Now that we've successfully compiled our minimal
library, we'll write a tiny program to exercise it. Create the
following file in your text editor, and save it as
Main.hs.
-- file: ch05/Main.hs
module Main () where
import SimpleJSON
main = print (JObject [("foo", JNumber 1), ("bar", JBool False)])Notice the import directive that
follows the module declaration. This indicates that we want to
take all of the names that are exported from the
SimpleJSON module, and make them available in our
module. Any import directives must appear in a
group at the beginning of a module. They must appear after the
module declaration, but before all other code. We cannot, for
example, scatter them throughout a source file.
Our choice of naming for the source file and
function is deliberate. To create an executable, ghc
expects a module named Main that contains a
function named main. The
main function is the one that will be
called when we run the program once we've built it.
ghc -o simple Main.hs SimpleJSON.oThis time around, we're omitting the
-c option when we invoke ghc, so it will
attempt to generate an executable. The process of generating an
executable is called linking. As our
command line suggests, ghc is perfectly able to both compile
source files and link an executable in a single
invocation.
We pass ghc a new option,
-o, which takes one argument: this is the name
of the executable that ghc should create[10]. Here, we've decided
to name the program simple. On Windows,
the program will have the suffix .exe, but
on Unix variants there will not be a suffix.
Finally, we supply the name of our new source
file, Main.hs, and the object file we
already compiled, SimpleJSON.o. We must
explicitly list every one of our files that contains code that
should end up in the executable. If we forget a source or
object file, ghc will complain about undefined
symbols, which indicates that some of the
definitions that it needs are not provided in the files we have
supplied.
When compiling, we can pass ghc any mixture of source and object files. If ghc notices that it has already compiled a source file into an object file, it will only recompile the source file if we've modified it.
Once ghc has finished compiling and linking our
simple program, we can run it from the
command line.
Now that we have a Haskell representation for JSON's types, we'd like to be able to take Haskell values and render them as JSON data.
There are a few ways we could go about this. Perhaps the most direct would be to write a rendering function that prints a value in JSON form.

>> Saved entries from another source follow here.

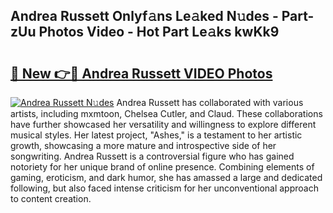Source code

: ## Andrea Russett Onlyf𝚊ns Le𝚊ked N𝚞des - Part-zUu Photos Video - Hot Part Le𝚊ks kwKk9

# <h2><a href="http://ab52541.deff.icu/?id=Andrea+Russett">🔗 New 👉🔴 Andrea Russett VIDEO Photos</a></h2>

[![Andrea Russett N𝚞des](https://i.imgur.com/rIISA9y.gif)](http://ab52541.deff.icu/?id=Andrea+Russett)
Andrea Russett has collaborated with various artists, including mxmtoon, Chelsea Cutler, and Claud. These collaborations have further showcased her versatility and willingness to explore different musical styles. Her latest project, "Ashes," is a testament to her artistic growth, showcasing a more mature and introspective side of her songwriting. Andrea Russett is a controversial figure who has gained notoriety for her unique brand of online presence. Combining elements of gaming, eroticism, and dark humor, she has amassed a large and dedicated following, but also faced intense criticism for her unconventional approach to content creation.
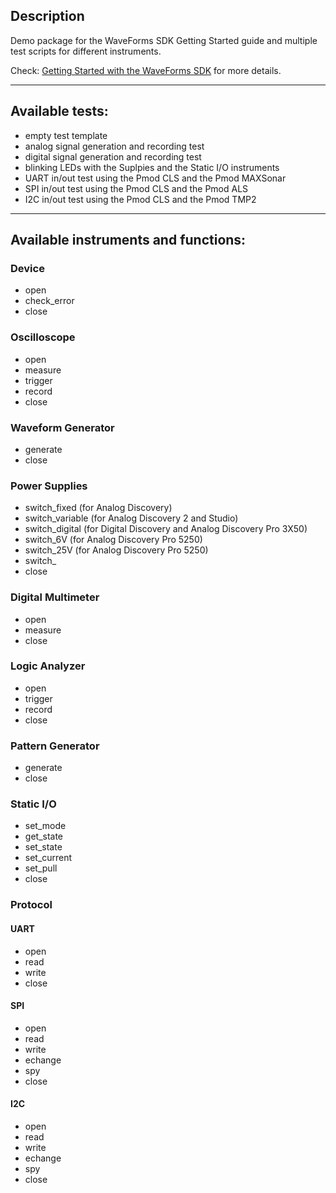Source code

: ## Description
Demo package for the WaveForms SDK Getting Started guide and multiple test scripts for different instruments.

Check: [Getting Started with the WaveForms SDK](https://digilent.com/reference/test-and-measurement/guides/waveforms-sdk-getting-started) for more details.

***

## Available tests:
* empty test template
* analog signal generation and recording test
* digital signal generation and recording test
* blinking LEDs with the Suplpies and the Static I/O instruments
* UART in/out test using the Pmod CLS and the Pmod MAXSonar
* SPI in/out test using the Pmod CLS and the Pmod ALS
* I2C in/out test using the Pmod CLS and the Pmod TMP2

***

## Available instruments and functions:
### Device
* open
* check_error
* close

### Oscilloscope
* open
* measure
* trigger
* record
* close

### Waveform Generator
* generate
* close

### Power Supplies
* switch_fixed (for Analog Discovery)
* switch_variable (for Analog Discovery 2 and Studio)
* switch_digital (for Digital Discovery and Analog Discovery Pro 3X50)
* switch_6V (for Analog Discovery Pro 5250)
* switch_25V (for Analog Discovery Pro 5250)
* switch_
* close

### Digital Multimeter
* open
* measure
* close

### Logic Analyzer
* open
* trigger
* record
* close

### Pattern Generator
* generate
* close

### Static I/O
* set_mode
* get_state
* set_state
* set_current
* set_pull
* close

### Protocol
#### UART
* open
* read
* write
* close

#### SPI
* open
* read
* write
* echange
* spy
* close

#### I2C
* open
* read
* write
* echange
* spy
* close
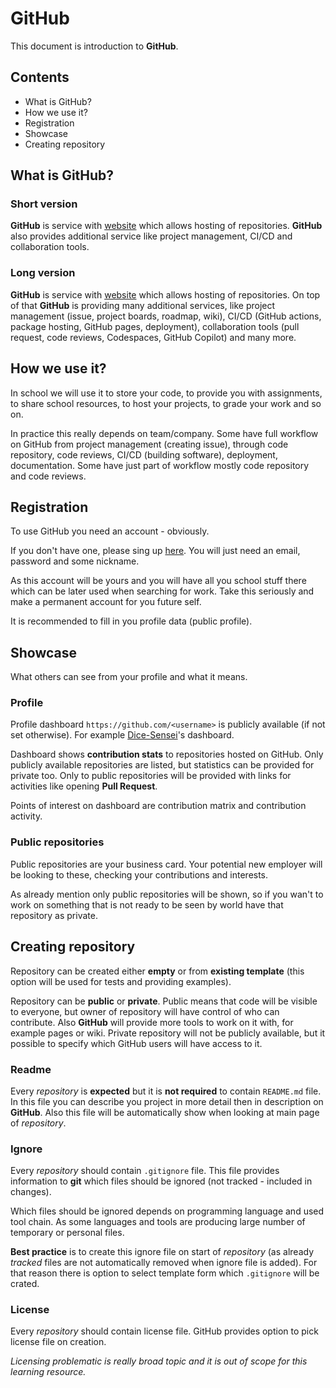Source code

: # GitHub

This document is introduction to **GitHub**.

## Contents

- What is GitHub?
- How we use it?
- Registration
- Showcase
- Creating repository

## What is GitHub?

### Short version

**GitHub** is service with [website](https://github.com/) which allows hosting of repositories. **GitHub** also provides additional service like project management, CI/CD and collaboration tools.

### Long version

**GitHub** is service with [website](https://github.com/) which allows hosting of repositories. On top of that **GitHub** is providing many additional services, like project management (issue, project boards, roadmap, wiki), CI/CD (GitHub actions, package hosting, GitHub pages, deployment), collaboration tools (pull request, code reviews, Codespaces, GitHub Copilot) and many more.

## How we use it?

In school we will use it to store your code, to provide you with assignments, to share school resources, to host your projects, to grade your work and so on.

In practice this really depends on team/company. Some have full workflow on GitHub from project management (creating issue), through code repository, code reviews, CI/CD (building software), deployment, documentation. Some have just part of workflow mostly code repository and code reviews.

## Registration

To use GitHub you need an account - obviously.

If you don't have one, please sing up [here](https://github.com/signup). You will just need an email, password and some nickname.

As this account will be yours and you will have all you school stuff there which can be later used when searching for work. Take this seriously and make a permanent account for you future self.

It is recommended to fill in you profile data (public profile).

## Showcase

What others can see from your profile and what it means.

### Profile

Profile dashboard `https://github.com/<username>` is publicly available (if not set otherwise). For example [Dice-Sensei](https://github.com/Dice-Sensei)'s dashboard.

Dashboard shows **contribution stats** to repositories hosted on GitHub. Only publicly available repositories are listed, but statistics can be provided for private too. Only to public repositories will be provided with links for activities like opening **Pull Request**.

Points of interest on dashboard are contribution matrix and contribution activity.

### Public repositories

Public repositories are your business card. Your potential new employer will be looking to these, checking your contributions and interests.

As already mention only public repositories will be shown, so if you wan't to work on something that is not ready to be seen by world have that repository as private.

## Creating repository

Repository can be created either **empty** or from **existing template** (this option will be used for tests and providing examples).

Repository can be **public** or **private**. Public means that code will be visible to everyone, but owner of repository will have control of who can contribute. Also **GitHub** will provide more tools to work on it with, for example pages or wiki. Private repository will not be publicly available, but it possible to specify which GitHub users will have access to it.

### Readme

Every _repository_ is **expected** but it is **not required** to contain `README.md` file. In this file you can describe you project in more detail then in description on **GitHub**. Also this file will be automatically show when looking at main page of _repository_.

### Ignore

Every _repository_ should contain `.gitignore` file. This file provides information to **git** which files should be ignored (not tracked - included in changes).

Which files should be ignored depends on programming language and used tool chain. As some languages and tools are producing large number of temporary or personal files.

**Best practice** is to create this ignore file on start of _repository_ (as already _tracked_ files are not automatically removed when ignore file is added). For that reason there is option to select template form which `.gitignore` will be crated.

### License

Every _repository_ should contain license file. GitHub provides option to pick license file on creation.

_Licensing problematic is really broad topic and it is out of scope for this learning resource._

Once we're done, we'll explore some more interesting approaches.
-- file: ch05/PutJSON.hs
module PutJSON where
import Data.List (intercalate)
import SimpleJSON
renderJValue :: JValue -> String
renderJValue (JString s) = show s
renderJValue (JNumber n) = show n
renderJValue (JBool True) = "true"
renderJValue (JBool False) = "false"
renderJValue JNull = "null"
renderJValue (JObject o) = "{" ++ pairs o ++ "}"
where pairs [] = ""
pairs ps = intercalate ", " (map renderPair ps)
renderPair (k,v) = show k ++ ": " ++ renderJValue v
renderJValue (JArray a) = "[" ++ values a ++ "]"
where values [] = ""
values vs = intercalate ", " (map renderJValue vs)Good Haskell style involves separating pure code
from code that performs I/O. Our
renderJValue function has no interaction
with the outside world, but we still need to be able to print a
JValue.
-- file: ch05/PutJSON.hs putJValue :: JValue -> IO () putJValue v = putStrLn (renderJValue v)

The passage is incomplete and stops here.